"John Barleycorn" (ou "Le cabaret de la Dernière Chance") est une autobiographie de Jack London sur le thème de l'alcoolisme, publiée en 1913, trois ans avant sa mort.
De cet immense écrivain vous connaissez sans doute les récits du Grand Nord ou du Pacifique. London a eu une existence bien remplie, d'autodidacte et d'aventurier. C'était un personnage d'une énergie peu commune. Malheureusement il est mort à 40 ans rongé par son addiction à l'alcool. Dans ces mémoires d'alcoolique, il raconte les différentes étapes de sa vie: son enfance pauvre à Oakland, son activité clandestine de pêcheur d'huîtres, ses errances avec les vagabonds du rail, ses périples au Klondike et dans les mers du Sud, son amour de l'étude, puis sa vie d'écrivain populaire dans le ranch de la Vallée de la Lune... Mais à chaque phase de son parcours, John Barleycorn, personnification américaine de l'alcool, tenait compagnie à London. L'auteur explique ainsi comment - après sa première cuite à l'âge de 5 ans -, il est devenu progressivement grand buveur, puis alcoolique dépendant, en proie à la dépression. Pour lui la société est la cause de cette déchéance, car à l'époque toutes les relations sociales entre hommes impliquent l'alcool - de la camaraderie de matelots aux dîners chics des gens de lettres. Pour attirer plus de buveurs dans ses filets, John Barleycorn se donne une image attrayante, celle de la chaleur du cabaret, celle de la convivialité et même de l'aventure. Le livre se termine sur un réquisitoire contre l'alcoolisme en tant qu'institution sociale. London souhaite d'ailleurs la mise en place de la prohibition. Il croit fermement que dans des temps futurs, plus radieux, plus civilisés, le cabaret sera banni et les jeunes gens plus sains. Il serait peut-être déçu de visiter notre époque...
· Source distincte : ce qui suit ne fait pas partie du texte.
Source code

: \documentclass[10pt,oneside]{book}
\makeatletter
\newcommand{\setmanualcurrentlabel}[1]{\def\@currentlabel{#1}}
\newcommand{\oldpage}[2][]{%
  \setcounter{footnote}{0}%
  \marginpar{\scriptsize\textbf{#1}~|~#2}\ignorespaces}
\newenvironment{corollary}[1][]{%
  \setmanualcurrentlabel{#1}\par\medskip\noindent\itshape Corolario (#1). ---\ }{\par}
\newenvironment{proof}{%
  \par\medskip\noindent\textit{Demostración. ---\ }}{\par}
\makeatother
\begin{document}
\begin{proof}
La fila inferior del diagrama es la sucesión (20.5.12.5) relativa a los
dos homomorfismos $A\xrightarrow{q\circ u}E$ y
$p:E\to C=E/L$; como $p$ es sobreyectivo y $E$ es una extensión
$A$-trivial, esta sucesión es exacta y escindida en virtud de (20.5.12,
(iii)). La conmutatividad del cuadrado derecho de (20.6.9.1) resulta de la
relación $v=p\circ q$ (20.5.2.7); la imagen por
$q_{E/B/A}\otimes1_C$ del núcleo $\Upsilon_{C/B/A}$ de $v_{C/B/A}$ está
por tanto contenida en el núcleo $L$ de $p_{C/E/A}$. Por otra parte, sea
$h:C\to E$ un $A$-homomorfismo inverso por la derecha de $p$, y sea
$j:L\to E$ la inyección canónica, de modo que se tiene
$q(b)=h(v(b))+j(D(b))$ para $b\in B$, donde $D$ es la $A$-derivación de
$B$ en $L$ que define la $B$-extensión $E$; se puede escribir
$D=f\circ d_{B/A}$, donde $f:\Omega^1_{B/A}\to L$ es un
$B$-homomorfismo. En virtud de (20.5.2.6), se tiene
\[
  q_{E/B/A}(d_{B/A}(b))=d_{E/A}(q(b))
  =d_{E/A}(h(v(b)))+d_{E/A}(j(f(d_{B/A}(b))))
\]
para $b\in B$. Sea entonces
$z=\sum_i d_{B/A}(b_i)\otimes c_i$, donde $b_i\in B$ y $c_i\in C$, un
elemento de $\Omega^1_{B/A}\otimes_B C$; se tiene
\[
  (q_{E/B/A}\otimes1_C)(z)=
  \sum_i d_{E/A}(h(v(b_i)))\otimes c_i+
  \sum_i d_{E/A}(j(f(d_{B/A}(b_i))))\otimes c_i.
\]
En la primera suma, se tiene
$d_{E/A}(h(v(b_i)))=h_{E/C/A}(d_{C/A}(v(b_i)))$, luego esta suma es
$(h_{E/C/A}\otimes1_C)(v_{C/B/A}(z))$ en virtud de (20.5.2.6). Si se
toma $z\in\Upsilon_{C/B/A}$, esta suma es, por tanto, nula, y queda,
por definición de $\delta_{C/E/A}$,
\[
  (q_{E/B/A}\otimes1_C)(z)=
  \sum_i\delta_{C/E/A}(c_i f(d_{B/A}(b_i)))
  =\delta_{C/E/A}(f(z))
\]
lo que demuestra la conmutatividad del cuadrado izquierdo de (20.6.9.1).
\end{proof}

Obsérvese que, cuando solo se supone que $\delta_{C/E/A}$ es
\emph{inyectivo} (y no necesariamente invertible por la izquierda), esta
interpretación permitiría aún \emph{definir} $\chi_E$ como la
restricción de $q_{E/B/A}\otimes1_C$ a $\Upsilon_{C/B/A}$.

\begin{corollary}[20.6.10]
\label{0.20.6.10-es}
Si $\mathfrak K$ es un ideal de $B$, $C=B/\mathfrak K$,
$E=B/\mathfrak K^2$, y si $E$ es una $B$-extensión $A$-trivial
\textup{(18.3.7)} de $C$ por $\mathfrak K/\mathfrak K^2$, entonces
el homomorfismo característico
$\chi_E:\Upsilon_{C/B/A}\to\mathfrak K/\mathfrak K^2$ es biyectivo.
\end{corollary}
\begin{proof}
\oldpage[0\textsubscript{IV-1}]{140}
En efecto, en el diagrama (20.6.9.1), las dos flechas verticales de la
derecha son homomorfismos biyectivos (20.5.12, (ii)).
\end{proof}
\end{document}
Ayant récemment lu "Martin Eden", un roman fortement autobiographique, j'ai trouvé très intéressant de comparer les deux livres. D'autre part, ces confessions d'alcoolique, entreprises à la demande de sa femme, sont très touchantes car elles nous livrent avec sincérité ses rêves et ses angoisses existentielles. On en apprend aussi beaucoup sur son travail d'écrivain. Mais ce livre est avant tout une étude sur les effets cliniques et psychologiques de l'alcool, à travers de nombreuses anecdotes servies par la plume captivante de London. Je vous recommande fortement cette lecture pour entrer dans l'intimité d'un génie américain.